Task objective:
Transcribe the records that follow exactly. Skip the pictures.

Document images with source code
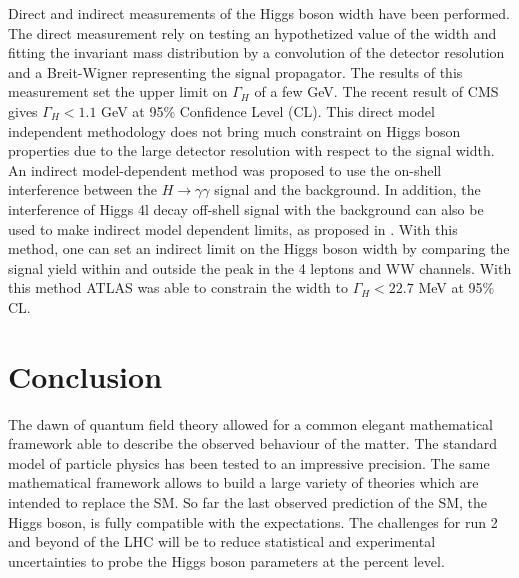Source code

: Direct and indirect measurements of the Higgs boson width have been performed.
The direct measurement rely on testing an hypothetized value of the width and fitting the invariant mass distribution by a convolution of the detector resolution and a Breit-Wigner representing the signal propagator.
The results of this measurement \cite{CERN-THESIS-2015-193,CERN-PH-EP-2014-122} set the upper limit on $\Gamma_H$ of a few GeV.
The recent result of CMS \cite{CMS-PAS-HIG-16-041,CMS-HIG-16-041} gives $\Gamma_H < 1.1$ GeV at 95\% Confidence Level (CL).
This direct model independent methodology does not bring much constraint on Higgs boson properties due to the large detector resolution with respect to the signal width.
An indirect model-dependent method was proposed \cite{Dixon:2013haa} to use the on-shell interference between the \(H\rightarrow\gamma\gamma\) signal and the background.
In addition, the interference of Higgs 4l decay off-shell signal with the background can also be used to make indirect model dependent limits, as proposed in \cite{Caola:2013yja}.
With this method, one can set an indirect limit on the Higgs boson width by comparing the signal yield within and outside the peak in the 4 leptons and WW channels.
With this method ATLAS \cite{ATLAS-CONF-2014-042,CERN-PH-EP-2015-026} was able to constrain the width to $\Gamma_H <22.7$ MeV at 95\% CL.




\section{Conclusion}
\label{sec:org69deba1}
The dawn of quantum field theory allowed for a common elegant mathematical framework able to describe the observed behaviour of the matter.
The standard model of particle physics has been tested to an impressive precision.
The same mathematical framework allows to build a large variety of theories which are intended to replace the SM.
So far the last observed prediction of the SM, the Higgs boson, is fully compatible with the expectations.
The challenges for run 2 and beyond of the LHC will be to reduce statistical and experimental uncertainties to probe the Higgs boson parameters at the percent level.
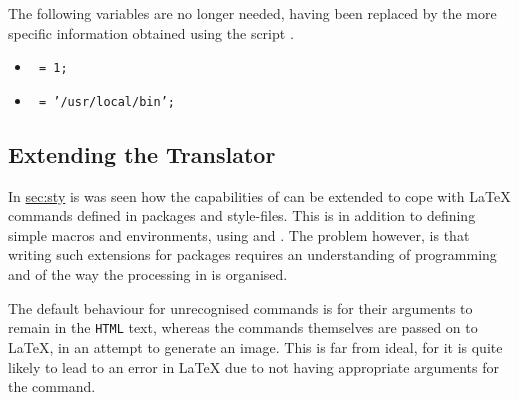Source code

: \noindent
The following variables are no longer needed, having been replaced by the
more specific information obtained using the \Perl{} script .
\begin{itemize}
\item [] \texttt{ = 1;}
\item [] \texttt{ = '/usr/local/bin';}
\end{itemize}


\subsection{Extending the Translator\label{sec:ext}}%
\tableofchildlinks*\htmlrule
%
In \hyperref{an earlier section}{Section~}{}{sec:sty} is was seen how
the capabilities of \latextohtml{} can be extended to cope with
\LaTeX{} commands defined in packages and style-files.
This is in addition to defining simple macros and environments,
using  and .
The problem however, is that writing such extensions for packages 
requires an understanding of \Perl{} programming 
and of the way the processing in \latextohtml{} is organised. 

%
%
\smallskip

The default behaviour for unrecognised commands is 
for their arguments to remain in the \texttt{HTML} text,
whereas the commands themselves are passed on to \LaTeX,
in an attempt to generate an image. This is far from ideal,
for it is quite likely to lead to an error in \LaTeX{}
due to not having appropriate arguments for the command.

The completed task:
Source code

: Direct and indirect measurements of the Higgs boson width have been performed.
The direct measurement rely on testing an hypothetized value of the width and fitting the invariant mass distribution by a convolution of the detector resolution and a Breit-Wigner representing the signal propagator.
The results of this measurement \cite{CERN-THESIS-2015-193,CERN-PH-EP-2014-122} set the upper limit on $\Gamma_H$ of a few GeV.
The recent result of CMS \cite{CMS-PAS-HIG-16-041,CMS-HIG-16-041} gives $\Gamma_H < 1.1$ GeV at 95\% Confidence Level (CL).
This direct model independent methodology does not bring much constraint on Higgs boson properties due to the large detector resolution with respect to the signal width.
An indirect model-dependent method was proposed \cite{Dixon:2013haa} to use the on-shell interference between the \(H\rightarrow\gamma\gamma\) signal and the background.
In addition, the interference of Higgs 4l decay off-shell signal with the background can also be used to make indirect model dependent limits, as proposed in \cite{Caola:2013yja}.
With this method, one can set an indirect limit on the Higgs boson width by comparing the signal yield within and outside the peak in the 4 leptons and WW channels.
With this method ATLAS \cite{ATLAS-CONF-2014-042,CERN-PH-EP-2015-026} was able to constrain the width to $\Gamma_H <22.7$ MeV at 95\% CL.




\section{Conclusion}
\label{sec:org69deba1}
The dawn of quantum field theory allowed for a common elegant mathematical framework able to describe the observed behaviour of the matter.
The standard model of particle physics has been tested to an impressive precision.
The same mathematical framework allows to build a large variety of theories which are intended to replace the SM.
So far the last observed prediction of the SM, the Higgs boson, is fully compatible with the expectations.
The challenges for run 2 and beyond of the LHC will be to reduce statistical and experimental uncertainties to probe the Higgs boson parameters at the percent level.
Source code

: \noindent
The following variables are no longer needed, having been replaced by the
more specific information obtained using the \Perl{} script .
\begin{itemize}
\item [] \texttt{ = 1;}
\item [] \texttt{ = '/usr/local/bin';}
\end{itemize}


\subsection{Extending the Translator\label{sec:ext}}%
\tableofchildlinks*\htmlrule
%
In \hyperref{an earlier section}{Section~}{}{sec:sty} is was seen how
the capabilities of \latextohtml{} can be extended to cope with
\LaTeX{} commands defined in packages and style-files.
This is in addition to defining simple macros and environments,
using  and .
The problem however, is that writing such extensions for packages 
requires an understanding of \Perl{} programming 
and of the way the processing in \latextohtml{} is organised. 

%
%
\smallskip

The default behaviour for unrecognised commands is 
for their arguments to remain in the \texttt{HTML} text,
whereas the commands themselves are passed on to \LaTeX,
in an attempt to generate an image. This is far from ideal,
for it is quite likely to lead to an error in \LaTeX{}
due to not having appropriate arguments for the command.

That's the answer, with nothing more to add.